Le cinéma de Kathryn Bigelow est toujours ambigu : tout en écrivant une certaine mythologie américaine, il met l’intelligence de sa mise en scène au service d’un regard clinique qui invite toujours à gratter le vernis de la légende. D’une maîtrise indéniable lorsqu’il s’agit de montrer des hommes en action pour leur patrie, la cinéaste ne limite pas l’intelligence de sa mise en scène aux louanges de l’héroïsme : elle ausculte, dissèque et déconstruit.
House of Dynamite pourrait se présenter comme une réactualisation du sommet absolu de l’angoisse atomique, Point Limite de Lumet, chef d’œuvre injustement passé sous silence par la sortie, la même année, de son non moins indispensable pendant comique Docteur Folamour. Soit la réaction de l’Amérique à l’arrivée d’un missile nucléaire se dirigeant vers son sol. La première partie déploie tout le talent de Bigelow pour mettre en valeur une approche quasi documentaire, qui visite tous les services concernés et leurs acronymes développés à l’écran, les experts et les élites de la nation appliquant avec l’efficacité coutumière un protocole savamment anticipé, le tout dans ces superbes lieux saturés d’écrans, de parois vitrées et de téléphones. Certaines craintes affleurent donc assez rapidement : outre la glorification sempiternelle de la grande Amérique, les motifs sempiternels présentant des personnages et leur ancrage sentimental, pour les parents (un dino en plastique, une peluche), les couples, bref, toute cette sous couche indispensable pour faire de ces machines de guerre des êtres humains comme les autres. Bigelow ne renonce à aucun effet : sa musique insiste un peu trop, ses plans en caméra à l’épaule, dans l’esprit de la série 24h, cadrent avec une insistance un brin forcée les écrans, leur compte à rebours et les chiffres sur le désastre à venir. L’affaire semble mal engagée.
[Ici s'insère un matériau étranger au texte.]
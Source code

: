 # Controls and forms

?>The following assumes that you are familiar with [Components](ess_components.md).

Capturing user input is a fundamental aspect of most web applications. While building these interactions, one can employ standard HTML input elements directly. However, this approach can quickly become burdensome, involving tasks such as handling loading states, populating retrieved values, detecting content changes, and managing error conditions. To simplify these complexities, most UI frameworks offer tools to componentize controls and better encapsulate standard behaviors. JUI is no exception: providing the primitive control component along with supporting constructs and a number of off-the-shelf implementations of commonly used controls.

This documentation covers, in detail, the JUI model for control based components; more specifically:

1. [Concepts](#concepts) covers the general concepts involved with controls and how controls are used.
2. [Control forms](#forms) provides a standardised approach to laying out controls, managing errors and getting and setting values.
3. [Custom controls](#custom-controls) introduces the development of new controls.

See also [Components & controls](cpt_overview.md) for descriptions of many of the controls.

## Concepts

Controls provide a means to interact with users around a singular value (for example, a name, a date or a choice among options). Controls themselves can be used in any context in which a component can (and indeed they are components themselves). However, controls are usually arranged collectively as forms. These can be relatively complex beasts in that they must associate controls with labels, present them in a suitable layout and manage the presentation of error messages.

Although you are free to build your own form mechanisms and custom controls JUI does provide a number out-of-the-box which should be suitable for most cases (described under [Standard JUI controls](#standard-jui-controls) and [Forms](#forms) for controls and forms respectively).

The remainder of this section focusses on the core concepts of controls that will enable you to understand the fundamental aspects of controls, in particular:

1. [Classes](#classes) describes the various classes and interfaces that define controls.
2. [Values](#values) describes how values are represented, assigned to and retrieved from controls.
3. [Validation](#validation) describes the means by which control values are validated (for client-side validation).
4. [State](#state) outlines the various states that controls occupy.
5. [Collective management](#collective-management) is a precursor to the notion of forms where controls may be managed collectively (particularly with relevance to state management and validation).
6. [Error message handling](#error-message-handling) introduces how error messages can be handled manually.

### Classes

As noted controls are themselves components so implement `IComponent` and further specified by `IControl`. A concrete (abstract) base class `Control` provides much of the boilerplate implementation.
L’édifice tangue pourtant avec une indéniable maestria : la tension ne souffre aucun temps mort, et, surtout, l’absence d’information tangible sur les origines du tir et la conduite à tenir face à lui commence à contaminer les engrenages rutilants de la machine.
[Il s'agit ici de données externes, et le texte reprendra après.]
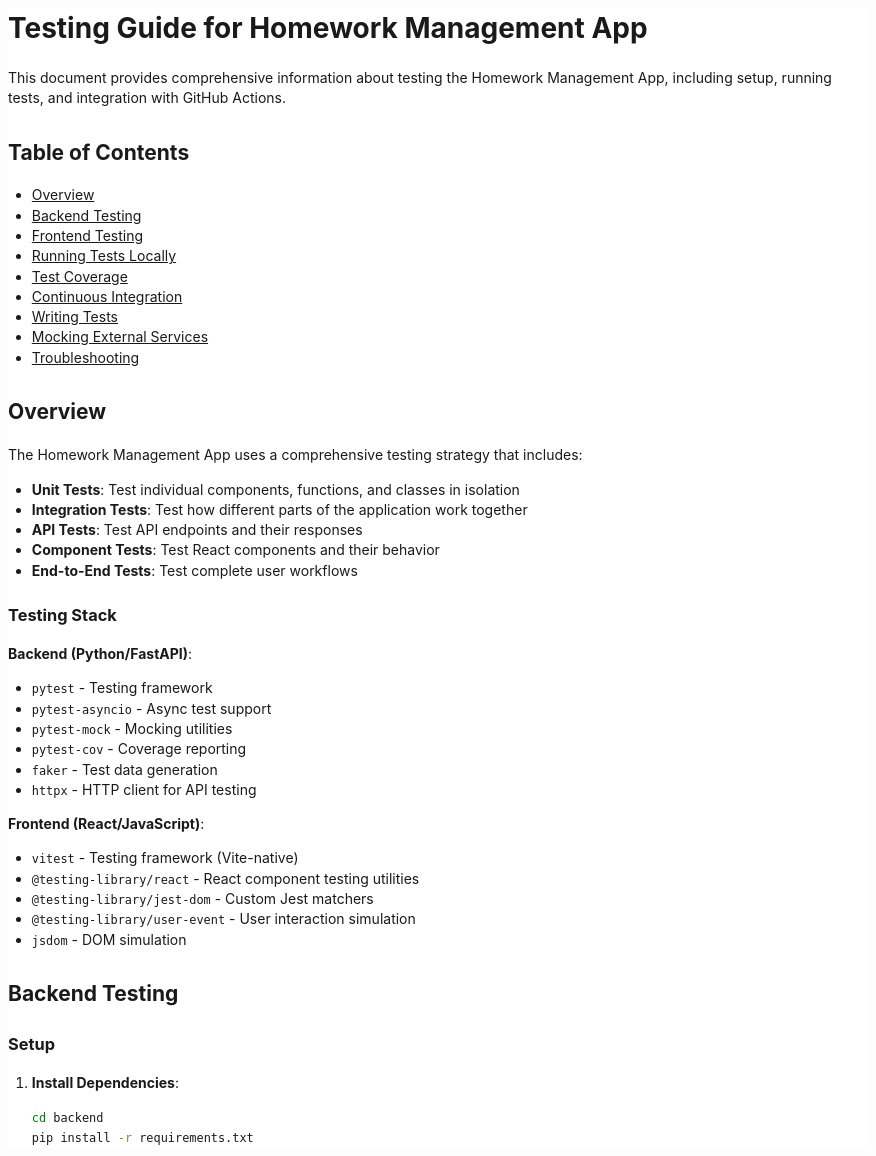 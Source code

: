 # Testing Guide for Homework Management App

This document provides comprehensive information about testing the Homework Management App, including setup, running tests, and integration with GitHub Actions.

## Table of Contents

- [Overview](#overview)
- [Backend Testing](#backend-testing)
- [Frontend Testing](#frontend-testing)
- [Running Tests Locally](#running-tests-locally)
- [Test Coverage](#test-coverage)
- [Continuous Integration](#continuous-integration)
- [Writing Tests](#writing-tests)
- [Mocking External Services](#mocking-external-services)
- [Troubleshooting](#troubleshooting)

## Overview

The Homework Management App uses a comprehensive testing strategy that includes:

- **Unit Tests**: Test individual components, functions, and classes in isolation
- **Integration Tests**: Test how different parts of the application work together
- **API Tests**: Test API endpoints and their responses
- **Component Tests**: Test React components and their behavior
- **End-to-End Tests**: Test complete user workflows

### Testing Stack

**Backend (Python/FastAPI)**:
- `pytest` - Testing framework
- `pytest-asyncio` - Async test support
- `pytest-mock` - Mocking utilities
- `pytest-cov` - Coverage reporting
- `faker` - Test data generation
- `httpx` - HTTP client for API testing

**Frontend (React/JavaScript)**:
- `vitest` - Testing framework (Vite-native)
- `@testing-library/react` - React component testing utilities
- `@testing-library/jest-dom` - Custom Jest matchers
- `@testing-library/user-event` - User interaction simulation
- `jsdom` - DOM simulation

## Backend Testing

### Setup

1. **Install Dependencies**:
   ```bash
   cd backend
   pip install -r requirements.txt
   ```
C’est le moment où Bigelow (et son scénariste, Noah Oppenheim, à l’œuvre également sur la déconstruction du mythe Kennedy dans le Jackie de Pablo Larraín) décide de convoquer un autre monument du récit, le Rashōmon de Kurosawa. Soit, au point crucial de la décision géopolitique majeure, un retour en arrière pour une nouvelle progression anxiogène, traitée par de nouveaux experts. On comprend alors que les personnages voués à occuper le devant de la scène seront relégués à l’arrière-plan du cadrage sur des nouveaux venus. L’édifice se fissure : l’identification ne fonctionne pas comme de coutume, l’assurance des protagonistes n’est pas en mesure d’anticiper les échecs que nous connaissons à l’avance, et le récit vire à la tragédie désabusée.
Le ver est dans le fruit : le spectateur, rivé à cette urgence continue, comprend que les éléments qui lui manquent (un écran noir sur POTUS, le président, un son hors champ énigmatique) sont voués à être mis en lumière au prochain segment, qui convergera vers la même ignorance, la même impuissance.
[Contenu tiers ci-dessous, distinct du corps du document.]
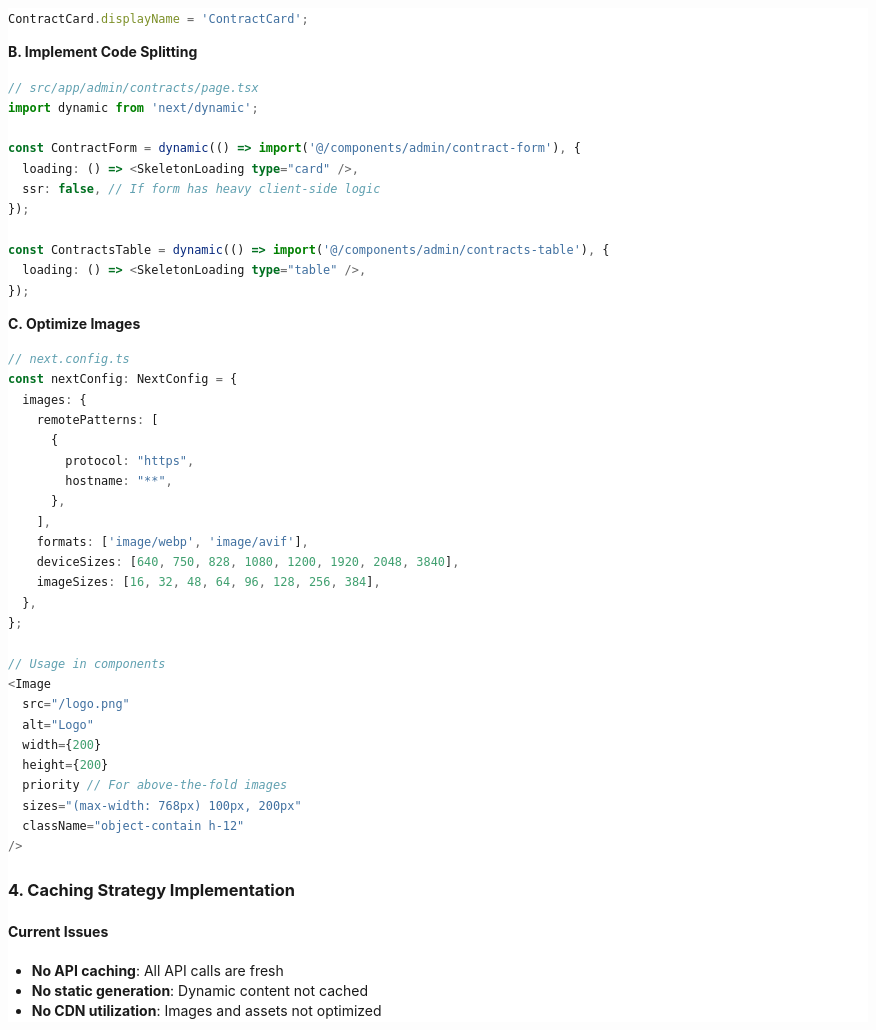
```typescript
ContractCard.displayName = 'ContractCard';
```

**B. Implement Code Splitting**
```typescript
// src/app/admin/contracts/page.tsx
import dynamic from 'next/dynamic';

const ContractForm = dynamic(() => import('@/components/admin/contract-form'), {
  loading: () => <SkeletonLoading type="card" />,
  ssr: false, // If form has heavy client-side logic
});

const ContractsTable = dynamic(() => import('@/components/admin/contracts-table'), {
  loading: () => <SkeletonLoading type="table" />,
});
```

**C. Optimize Images**
```typescript
// next.config.ts
const nextConfig: NextConfig = {
  images: {
    remotePatterns: [
      {
        protocol: "https",
        hostname: "**",
      },
    ],
    formats: ['image/webp', 'image/avif'],
    deviceSizes: [640, 750, 828, 1080, 1200, 1920, 2048, 3840],
    imageSizes: [16, 32, 48, 64, 96, 128, 256, 384],
  },
};

// Usage in components
<Image
  src="/logo.png"
  alt="Logo"
  width={200}
  height={200}
  priority // For above-the-fold images
  sizes="(max-width: 768px) 100px, 200px"
  className="object-contain h-12"
/>
```

### 4. Caching Strategy Implementation

#### Current Issues
- **No API caching**: All API calls are fresh
- **No static generation**: Dynamic content not cached
- **No CDN utilization**: Images and assets not optimized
L’édifice s’effondre. La remontée sur la chain of command montre des élites au golf, ou au basket, assurant le show de la politique américaine. La charge satirique, subreptice, nous présente un président noir ; selon un subalterne, « au moins, celui-là lit les journaux » : tout renvoi à la gravité de la situation actuelle ne saurait être une coïncidence. Mais là encore, nul héroïsme épique à l’œuvre : l’Amérique a beau avoir plastifié son protocole, la réponse à donner en temps réel n’a rien de l’évidence. Face au dilemme, le temps se dilate, et aucune réponse ne semble satisfaisante.
La fin, qui fera probablement hurler d’un spectateur, est pourtant d’une limpide nécessité.
A trois reprises, le moment décisif aura débouché sur un écran noir : celui du troisième segment est précédé d’une convergence de tous les heureux élus vers un abri antiatomique, après des adieux déchirants à ceux qui doivent rester en surface. On ne saura ni d’où vient le missile, ni la réponse donnée par le président, qui doit choisir entre la défaite locale ou le suicide global. Mais la défaite a déjà eu lieu : c’est celle, annoncée dès le carton d’ouverture, de cette illusion d’un équilibre reposant sur les forces de dissuasion nucléaire. Parce que le monde repart en arrière, dans l’angoisse de la guerre froide, exactement comme ce récit sadique qui répète les échecs de cette histoire à court terme. Parce qu’il était hors de question de nous soulager avec le dénouement traditionnel dont nous gratifient tous les récits américains depuis des décennies.
Pour que l’angoisse se propage dans le hors champ du récit, le réel dont l’édifice n’a peut-être jamais été aussi vulnérable.